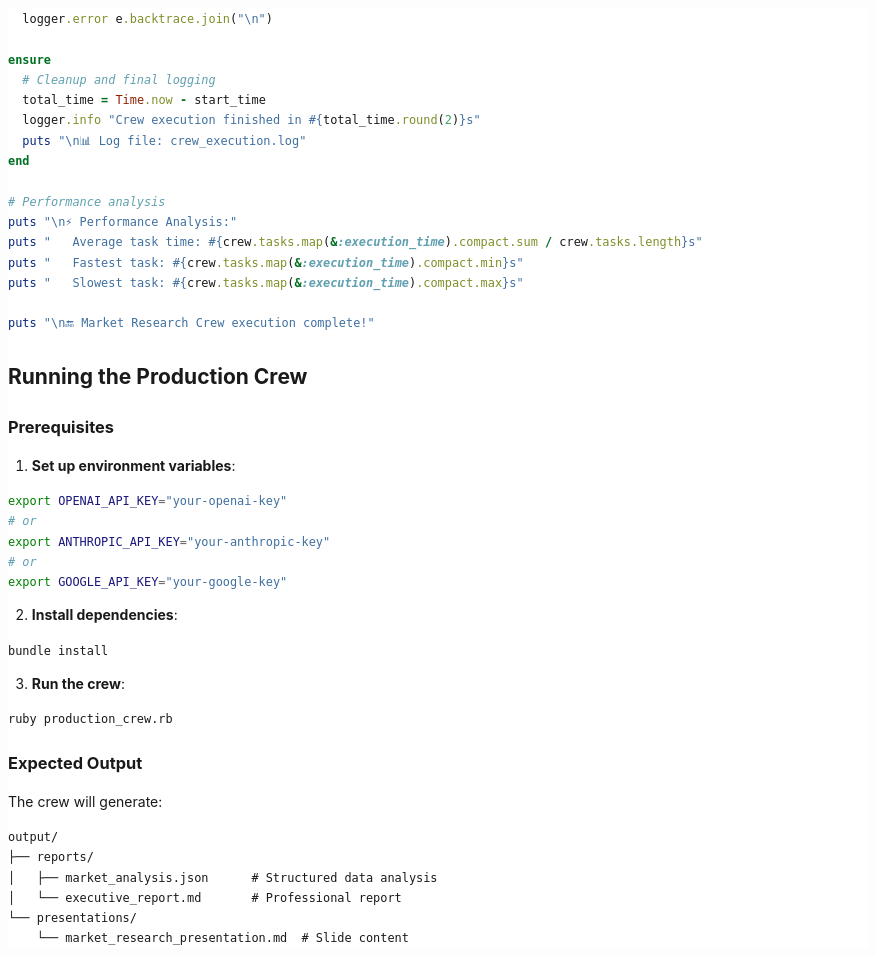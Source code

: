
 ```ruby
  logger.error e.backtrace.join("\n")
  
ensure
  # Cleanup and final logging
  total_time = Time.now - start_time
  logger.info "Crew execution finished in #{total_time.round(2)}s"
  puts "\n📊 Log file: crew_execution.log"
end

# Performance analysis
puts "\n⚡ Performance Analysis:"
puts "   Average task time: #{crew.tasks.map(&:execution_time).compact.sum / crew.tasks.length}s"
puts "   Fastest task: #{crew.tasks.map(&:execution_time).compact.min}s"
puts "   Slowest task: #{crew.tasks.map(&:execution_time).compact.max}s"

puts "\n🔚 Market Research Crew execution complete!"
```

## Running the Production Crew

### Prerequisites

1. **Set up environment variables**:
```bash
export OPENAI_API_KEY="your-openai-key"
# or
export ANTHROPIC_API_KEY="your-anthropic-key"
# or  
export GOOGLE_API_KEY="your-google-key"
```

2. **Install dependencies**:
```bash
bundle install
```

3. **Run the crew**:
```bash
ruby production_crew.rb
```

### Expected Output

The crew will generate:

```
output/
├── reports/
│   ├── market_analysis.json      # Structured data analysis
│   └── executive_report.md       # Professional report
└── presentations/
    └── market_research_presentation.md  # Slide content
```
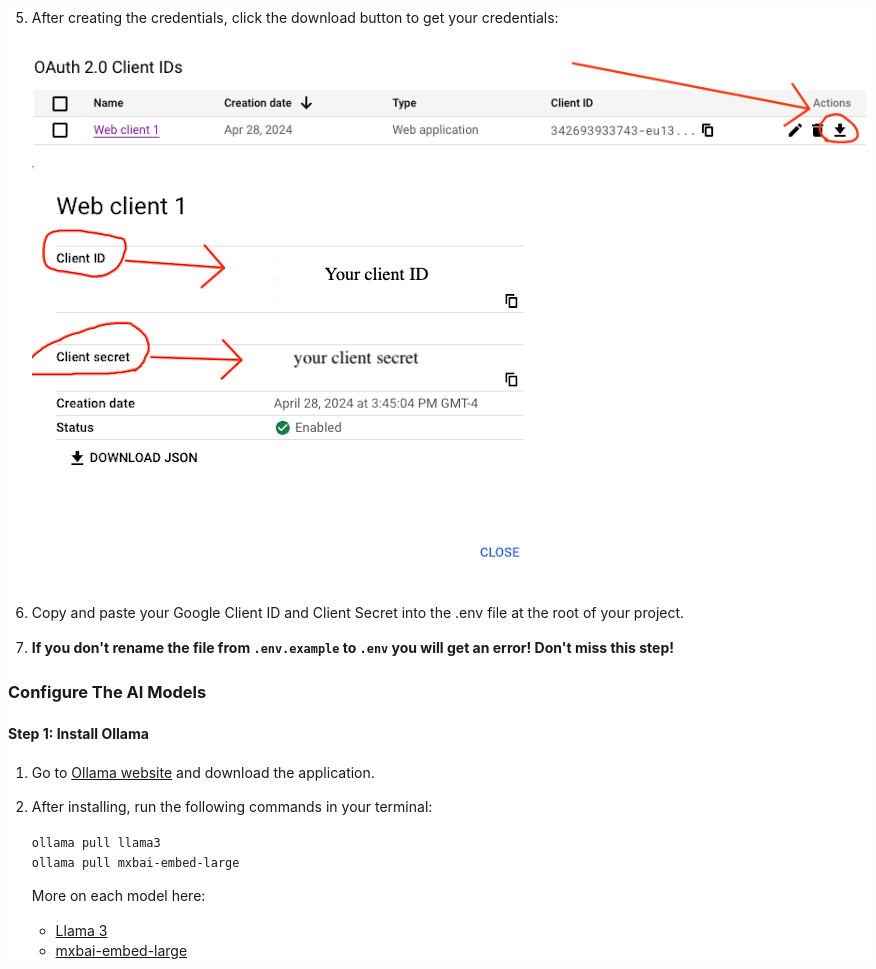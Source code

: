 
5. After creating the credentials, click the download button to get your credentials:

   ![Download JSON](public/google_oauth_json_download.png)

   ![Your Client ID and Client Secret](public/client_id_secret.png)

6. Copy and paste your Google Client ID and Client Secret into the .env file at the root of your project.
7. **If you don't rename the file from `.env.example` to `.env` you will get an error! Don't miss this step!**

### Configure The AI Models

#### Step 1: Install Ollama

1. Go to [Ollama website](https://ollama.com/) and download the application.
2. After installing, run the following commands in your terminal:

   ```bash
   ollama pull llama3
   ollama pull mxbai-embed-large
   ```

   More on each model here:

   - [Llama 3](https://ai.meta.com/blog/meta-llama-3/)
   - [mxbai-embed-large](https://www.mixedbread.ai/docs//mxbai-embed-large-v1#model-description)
-=-=-
# DESCRIPTION OF THE TASK
Within the material above, transcribe exactly the lines that run from the line holding "5. After creating" through the line holding "6. Copy and".

# SOLUTION
5. After creating the credentials, click the download button to get your credentials:

   ![Download JSON](public/google_oauth_json_download.png)

   ![Your Client ID and Client Secret](public/client_id_secret.png)

6. Copy and paste your Google Client ID and Client Secret into the .env file at the root of your project.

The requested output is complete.